When the abort() is called on stream close, it will do a read().

When the abort is a result of a reset after an exception, in the resetForRetry(), the read() throws an exception:

software.amazon.awssdk.core.exception.RetryableException: Data read has a different checksum than expected. 
Was 0x06625dea76e80c661d03ca53f74a3f11, but expected 0x00000000000000000000000000000000

This seems to be because after a failure the underlying stream will return a -1, and this triggers SDK's checksum validation. Since the read was not completed, the checksums are not updated, and the validation and the abort() fails.

While this does not appear to have any impact as such, it does add a lot of noise to the logs. And instead of doing a read() to check EoF, this can be determined from the current pos in the stream vs content length. This is what S3A does as well, here: https://github.com/apache/hadoop/blob/trunk/hadoop-tools/hadoop-aws/src/main/java/org/apache/hadoop/fs/s3a/S3AInputStream.java#L732

stubz151 · 2025-10-14T14:58:55Z

aws/src/main/java/org/apache/iceberg/aws/s3/S3InputStream.java

    }
  }

+  private long remainingInCurrentRequest() {


[nit] remainingInCurrentRequest should be bytesRemainingInCurrentRequest

singhpk234 · 2025-10-14T16:05:01Z

aws/src/main/java/org/apache/iceberg/aws/s3/S3InputStream.java


-  S3InputStream(S3Client s3, S3URI location) {
-    this(s3, location, new S3FileIOProperties(), MetricsContext.nullMetrics());
+  S3InputStream(S3Client s3, S3URI location, long contentLength) {


can you make a new constructor for using these arguments ?

This class is protected/private so we don't necessarily need to create a new constructor, but I'm not convinced we actually should do this.

singhpk234 · 2025-10-14T16:12:20Z

aws/src/main/java/org/apache/iceberg/aws/s3/S3InputFile.java

      return AnalyticsAcceleratorUtil.newStream(this);
    }
-    return new S3InputStream(client(), uri(), s3FileIOProperties(), metrics());
+    return new S3InputStream(client(), uri(), s3FileIOProperties(), metrics(), getLength());


Re: getLength()

While this does not appear to have any impact as such, it does add a lot of noise to the logs

if this is just for logs there can be cases where the getLength() could be a getObjectMetadata call to s3 is it a valid tradeoff ?

That read() causes the abort to fail, as it throws the exception.

The abort() code will swallow the exception right now, but this shows up as

software.amazon.awssdk.core.exception.RetryableException: Data read has a different checksum than expected. Was 0x4dd4fa955ccf4a27e2f635a22948298d, but expected 0x00000000000000000000000000000000. This commonly means that the data was corrupted between the client and service. WARN S3InputStream: An error occurred while aborting the stream

And this happens pretty frequently.

I'm still quite new to iceberg, but from my understanding, by this point we should already have the length and this shouldn't result in a new HEAD call, I expect:

Either its been passed down from the metadata from the avro metadata files

Or the parquet reader has already asked for it to figure out what bytes it needs for the footer.

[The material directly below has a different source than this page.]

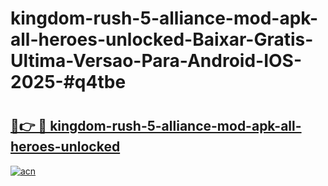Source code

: # kingdom-rush-5-alliance-mod-apk-all-heroes-unlocked-Baixar-Gratis-Ultima-Versao-Para-Android-IOS-2025-#q4tbe

# <h2><a href="https://ainizakaria.my?title=kingdom-rush-5-alliance-mod-apk-all-heroes-unlocked&ref=22M">🔗👉 🔴 kingdom-rush-5-alliance-mod-apk-all-heroes-unlocked</a></h2>

[![acn](https://github.com/user-attachments/assets/0f9c940e-d8b0-45ae-aac7-cd30a18b3e1c)](https://ainizakaria.my?title=kingdom-rush-5-alliance-mod-apk-all-heroes-unlocked&ref=22M)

I don't think this getLength() call will cause an extra HEAD, but could totally be wrong. what do you think?

by this point we should already have the length and this shouldn't result in a new HEAD call

Icebergs metadata.json and manifest list would not have content length but subsequent reads down the iceberg metadata tree i,e mainifest / data / delete files should have it

How about correcting the error message ? if this is too much of a noise

So you're saying removing the LOG.warn("An error occurred while aborting the stream", e);? Not sure if we want that abort() to fail silently.

I'm trying to see if I can figure out what it really means if an abort() fails on a stream that threw an exception. For eg, what's happening right now is:

* We opened a stream from 0-EoF, where EoF is 500MB * After reading 100MB, a retryable exception was thrown * In the resetForRetry(), abort() is called, but it fails because the `read()` fails.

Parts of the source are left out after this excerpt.